* _WORK REQUEST_
Set down exactly the lines in the records below that run from the line with "- Toast notifications" to the line with "- Component-specific stores", inclusive, and nothing more.
START DATA FOR PROCESSING
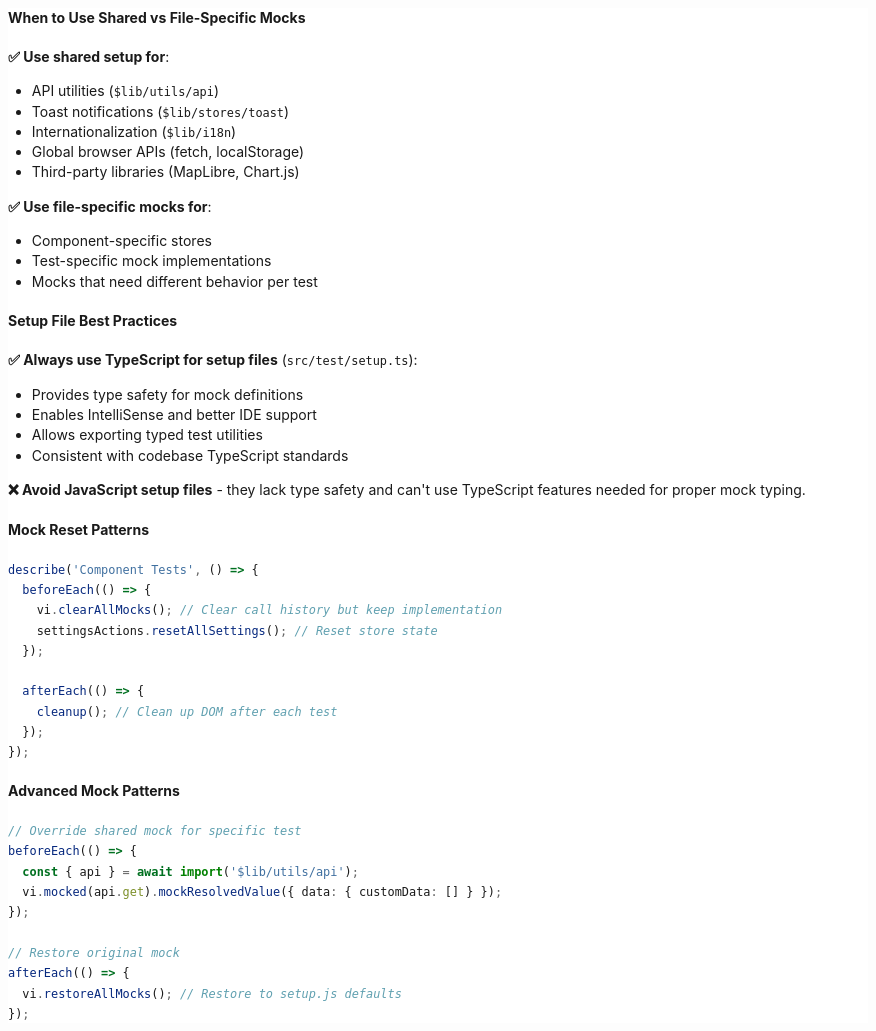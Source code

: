 #### When to Use Shared vs File-Specific Mocks

**✅ Use shared setup for**:

- API utilities (`$lib/utils/api`)
- Toast notifications (`$lib/stores/toast`)
- Internationalization (`$lib/i18n`)
- Global browser APIs (fetch, localStorage)
- Third-party libraries (MapLibre, Chart.js)

**✅ Use file-specific mocks for**:

- Component-specific stores
- Test-specific mock implementations
- Mocks that need different behavior per test

#### Setup File Best Practices

**✅ Always use TypeScript for setup files** (`src/test/setup.ts`):

- Provides type safety for mock definitions
- Enables IntelliSense and better IDE support
- Allows exporting typed test utilities
- Consistent with codebase TypeScript standards

**❌ Avoid JavaScript setup files** - they lack type safety and can't use TypeScript features needed for proper mock typing.

#### Mock Reset Patterns

```typescript
describe('Component Tests', () => {
  beforeEach(() => {
    vi.clearAllMocks(); // Clear call history but keep implementation
    settingsActions.resetAllSettings(); // Reset store state
  });

  afterEach(() => {
    cleanup(); // Clean up DOM after each test
  });
});
```

#### Advanced Mock Patterns

```typescript
// Override shared mock for specific test
beforeEach(() => {
  const { api } = await import('$lib/utils/api');
  vi.mocked(api.get).mockResolvedValue({ data: { customData: [] } });
});

// Restore original mock
afterEach(() => {
  vi.restoreAllMocks(); // Restore to setup.js defaults
});
```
END DATA FOR PROCESSING
* _ANSWER SPACE_
- Toast notifications (`$lib/stores/toast`)
- Internationalization (`$lib/i18n`)
- Global browser APIs (fetch, localStorage)
- Third-party libraries (MapLibre, Chart.js)

**✅ Use file-specific mocks for**:

- Component-specific stores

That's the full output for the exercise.